Getting accurate data on weapons exports is difficult because there is no standard way to calculate the value of these exports. That should not be a problem, as you can simply take the money paid for exports and add it all up each year. The problem is that some of the numbers are secret and many that are made public are deceptive. For example, it is common for countries to export the same weapons to different customers at very different prices. The smallest reason for differences is inflation (as years go by the same item gets more expensive). The most common reason for differences are accessories. This can more the double the sales price of a weapon. This involves things like spare parts, maintenance, training, tech support services, consulting and all manner of exported knowledge and experience. Leave out all the accessories and Russia is a little ahead of the United States as a weapons exporter. But include the services and the value of the American exports more than doubles.

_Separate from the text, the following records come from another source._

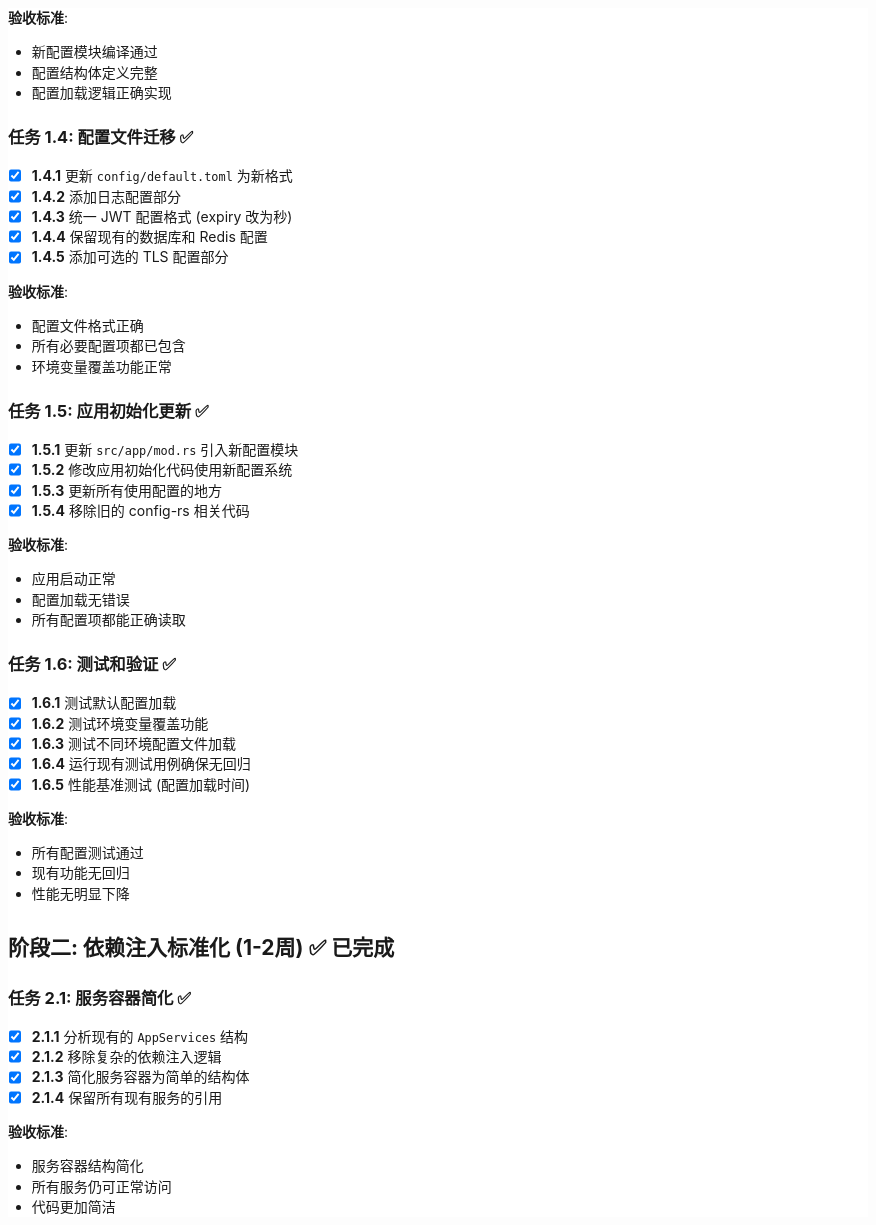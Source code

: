 **验收标准**: 
- 新配置模块编译通过
- 配置结构体定义完整
- 配置加载逻辑正确实现

### 任务 1.4: 配置文件迁移 ✅
- [x] **1.4.1** 更新 `config/default.toml` 为新格式
- [x] **1.4.2** 添加日志配置部分
- [x] **1.4.3** 统一 JWT 配置格式 (expiry 改为秒)
- [x] **1.4.4** 保留现有的数据库和 Redis 配置
- [x] **1.4.5** 添加可选的 TLS 配置部分

**验收标准**: 
- 配置文件格式正确
- 所有必要配置项都已包含
- 环境变量覆盖功能正常

### 任务 1.5: 应用初始化更新 ✅
- [x] **1.5.1** 更新 `src/app/mod.rs` 引入新配置模块
- [x] **1.5.2** 修改应用初始化代码使用新配置系统
- [x] **1.5.3** 更新所有使用配置的地方
- [x] **1.5.4** 移除旧的 config-rs 相关代码

**验收标准**: 
- 应用启动正常
- 配置加载无错误
- 所有配置项都能正确读取

### 任务 1.6: 测试和验证 ✅
- [x] **1.6.1** 测试默认配置加载
- [x] **1.6.2** 测试环境变量覆盖功能
- [x] **1.6.3** 测试不同环境配置文件加载
- [x] **1.6.4** 运行现有测试用例确保无回归
- [x] **1.6.5** 性能基准测试 (配置加载时间)

**验收标准**: 
- 所有配置测试通过
- 现有功能无回归
- 性能无明显下降

## 阶段二: 依赖注入标准化 (1-2周) ✅ **已完成**

### 任务 2.1: 服务容器简化 ✅
- [x] **2.1.1** 分析现有的 `AppServices` 结构
- [x] **2.1.2** 移除复杂的依赖注入逻辑
- [x] **2.1.3** 简化服务容器为简单的结构体
- [x] **2.1.4** 保留所有现有服务的引用

**验收标准**: 
- 服务容器结构简化
- 所有服务仍可正常访问
- 代码更加简洁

Russia does not like to dwell on this distinction because it is one of the primary reasons why American weapons invariably defeat Russian ones in combat. On paper the Russian weapons are often the equal, or a little superior, to their American counterparts. But add in all the accessories and that makes the U.S. weapons much more effective.
There is one more item that can make the price vary; bribes. These are often required in some countries if the supplier wants to get the sale. Normally this does not add more than ten percent or so to the actual cost. Occasionally the bribes can be huge and boost cost by fifty percent or more. The Russians are much more flexible on the subject of bribes than their Western competitors.

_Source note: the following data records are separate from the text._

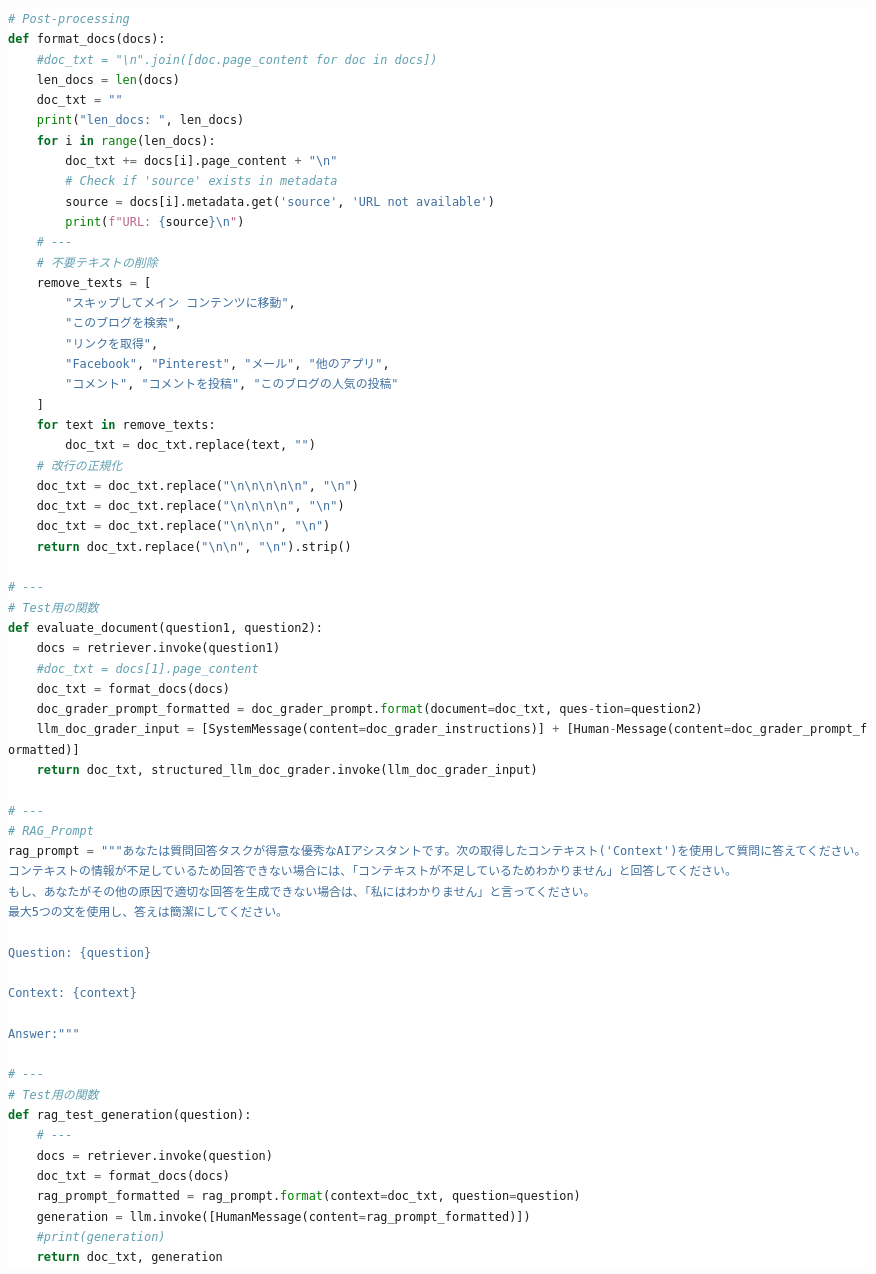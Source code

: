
 ```python
# Post-processing
def format_docs(docs):
    #doc_txt = "\n".join([doc.page_content for doc in docs])
    len_docs = len(docs)
    doc_txt = ""
    print("len_docs: ", len_docs)
    for i in range(len_docs):
        doc_txt += docs[i].page_content + "\n"
        # Check if 'source' exists in metadata
        source = docs[i].metadata.get('source', 'URL not available')
        print(f"URL: {source}\n")
    # ---
    # 不要テキストの削除
    remove_texts = [
        "スキップしてメイン コンテンツに移動",
        "このブログを検索",
        "リンクを取得",
        "Facebook", "Pinterest", "メール", "他のアプリ",
        "コメント", "コメントを投稿", "このブログの人気の投稿"
    ]
    for text in remove_texts:
        doc_txt = doc_txt.replace(text, "")
    # 改行の正規化
    doc_txt = doc_txt.replace("\n\n\n\n\n", "\n")
    doc_txt = doc_txt.replace("\n\n\n\n", "\n")
    doc_txt = doc_txt.replace("\n\n\n", "\n")
    return doc_txt.replace("\n\n", "\n").strip()

# ---
# Test用の関数
def evaluate_document(question1, question2):
    docs = retriever.invoke(question1)
    #doc_txt = docs[1].page_content
    doc_txt = format_docs(docs)
    doc_grader_prompt_formatted = doc_grader_prompt.format(document=doc_txt, ques-tion=question2)
    llm_doc_grader_input = [SystemMessage(content=doc_grader_instructions)] + [Human-Message(content=doc_grader_prompt_formatted)]
    return doc_txt, structured_llm_doc_grader.invoke(llm_doc_grader_input)

# ---
# RAG_Prompt
rag_prompt = """あなたは質問回答タスクが得意な優秀なAIアシスタントです。次の取得したコンテキスト('Context')を使用して質問に答えてください。
コンテキストの情報が不足しているため回答できない場合には、「コンテキストが不足しているためわかりません」と回答してください。
もし、あなたがその他の原因で適切な回答を生成できない場合は、「私にはわかりません」と言ってください。
最大5つの文を使用し、答えは簡潔にしてください。

Question: {question} 

Context: {context} 

Answer:"""

# ---
# Test用の関数
def rag_test_generation(question):
    # ---
    docs = retriever.invoke(question)
    doc_txt = format_docs(docs)
    rag_prompt_formatted = rag_prompt.format(context=doc_txt, question=question)
    generation = llm.invoke([HumanMessage(content=rag_prompt_formatted)])
    #print(generation)
    return doc_txt, generation

```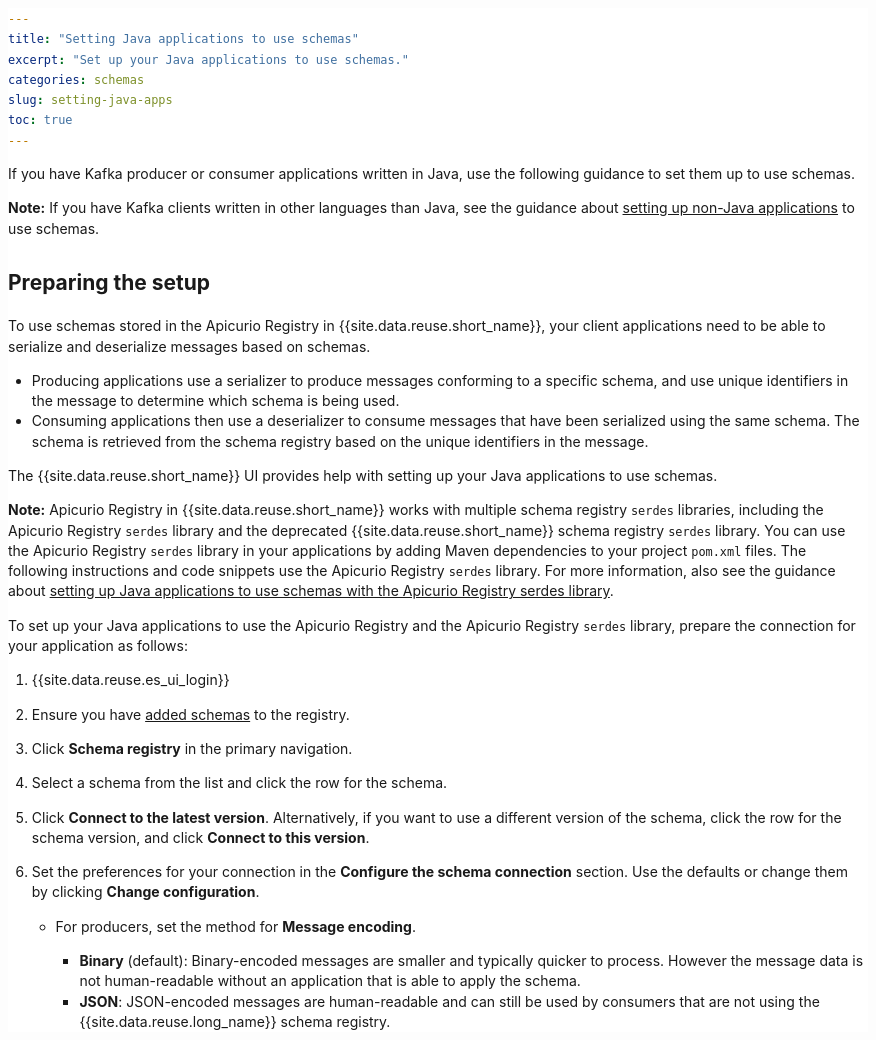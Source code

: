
 ```yaml
---
title: "Setting Java applications to use schemas"
excerpt: "Set up your Java applications to use schemas."
categories: schemas
slug: setting-java-apps
toc: true
---
```


If you have Kafka producer or consumer applications written in Java, use the following guidance to set them up to use schemas.

**Note:** If you have Kafka clients written in other languages than Java, see the guidance about [setting up non-Java applications](../setting-nonjava-apps) to use schemas.

## Preparing the setup

To use schemas stored in the Apicurio Registry in {{site.data.reuse.short_name}}, your client applications need to be able to serialize and deserialize messages based on schemas.

- Producing applications use a serializer to produce messages conforming to a specific schema, and use unique identifiers in the message to determine which schema is being used.
- Consuming applications then use a deserializer to consume messages that have been serialized using the same schema. The schema is retrieved from the schema registry based on the unique identifiers in the message.

The {{site.data.reuse.short_name}} UI provides help with setting up your Java applications to use schemas.

**Note:** Apicurio Registry in {{site.data.reuse.short_name}} works with multiple schema registry `serdes` libraries, including the Apicurio Registry `serdes` library and the deprecated {{site.data.reuse.short_name}} schema registry `serdes` library. You can use the Apicurio Registry `serdes` library in your applications by adding Maven dependencies to your project `pom.xml` files. The following instructions and code snippets use the Apicurio Registry `serdes` library. For more information, also see the guidance about [setting up Java applications to use schemas with the Apicurio Registry serdes library](../setting-java-apps-apicurio-serdes).

To set up your Java applications to use the Apicurio Registry and the Apicurio Registry `serdes` library, prepare the connection for your application as follows:

1. {{site.data.reuse.es_ui_login}}
2. Ensure you have [added schemas](../creating) to the registry.
3. Click **Schema registry** in the primary navigation.
4. Select a schema from the list and click the row for the schema.
5. Click **Connect to the latest version**. Alternatively, if you want to use a different version of the schema, click the row for the schema version, and click **Connect to this version**.
6. Set the preferences for your connection in the **Configure the schema connection** section. Use the defaults or change them by clicking **Change configuration**.

   - For producers, set the method for **Message encoding**.

     - **Binary** (default): Binary-encoded messages are smaller and typically quicker to process. However the message data is not human-readable without an application that is able to apply the schema.
     - **JSON**: JSON-encoded messages are human-readable and can still be used by consumers that are not using the {{site.data.reuse.long_name}} schema registry.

Most Western weapons are offered with a lot of these services. Next to the United States, Britain is the most energetic exporter of these accessories. This changes the rankings of arms exporters. Most of these rankings only include hardware. By this reckoning the U.S. is the leading exporter followed by Russia, France, Britain, China, Germany, and Italy. But if you include military related services you get a new lineup. The U.S. is still first but is followed by Britain, Russia, France, Germany, Israel and Italy. Britain has been exporting these services longer and more energetically than anyone else and now has a well-deserved reputation that makes it a major player in this field.

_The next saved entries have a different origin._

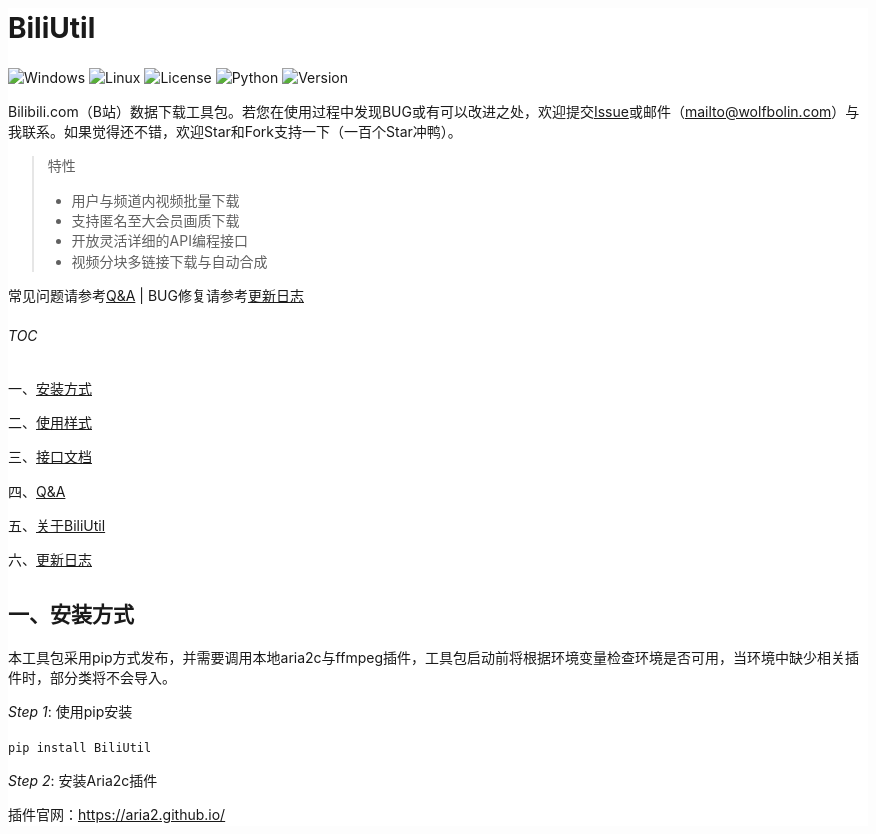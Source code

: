 # BiliUtil

![Windows](https://img.shields.io/badge/Windows-support-green.svg)
![Linux](https://img.shields.io/badge/Linux-testing-orange.svg)
![License](https://img.shields.io/badge/License-MPL_2.0-orange.svg)
![Python](https://img.shields.io/badge/Python-3.7-blue.svg)
![Version](https://img.shields.io/badge/Version-2.x-blueviolet.svg)

Bilibili.com（B站）数据下载工具包。若您在使用过程中发现BUG或有可以改进之处，欢迎提交[Issue](https://github.com/wolfbolin/BiliUtil/issues)或邮件（mailto@wolfbolin.com）与我联系。如果觉得还不错，欢迎Star和Fork支持一下（一百个Star冲鸭）。



> 特性
>
> * 用户与频道内视频批量下载
> * 支持匿名至大会员画质下载
> * 开放灵活详细的API编程接口
>* 视频分块多链接下载与自动合成



常见问题请参考[Q&A](#qa)  | BUG修复请参考[更新日志](#update)



###### TOC

一、[安装方式](#install)

二、[使用样式](#example)

三、[接口文档](#document)

四、[Q&A](#qa)

五、[关于BiliUtil](#about)

六、[更新日志](#update)





## 一、安装方式<span id="install"/>

本工具包采用pip方式发布，并需要调用本地aria2c与ffmpeg插件，工具包启动前将根据环境变量检查环境是否可用，当环境中缺少相关插件时，部分类将不会导入。

*Step 1*: 使用pip安装

```shell
pip install BiliUtil
```

*Step 2*: 安装Aria2c插件

插件官网：<https://aria2.github.io/>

Global defense spending has increased nearly 50 percent since 2000, to over $1.4 trillion. That's about 2.5 percent of global GDP. After the Cold War ended in 1991, defense spending declined for a few years to under a trillion dollars a year. But by the end of the 1990s it was on the rise again. The region with the greatest growth has been the Middle East, where spending has increased 62 percent in the last decade. The region with the lowest growth (six percent) was Western Europe. Spending growth has resumed now that the recession is over in many parts of the world. The Middle East, because of their continuing inability to produce enough locals who have the technical skills and motivation to maintain high-tech gear are a major customer for military service exports.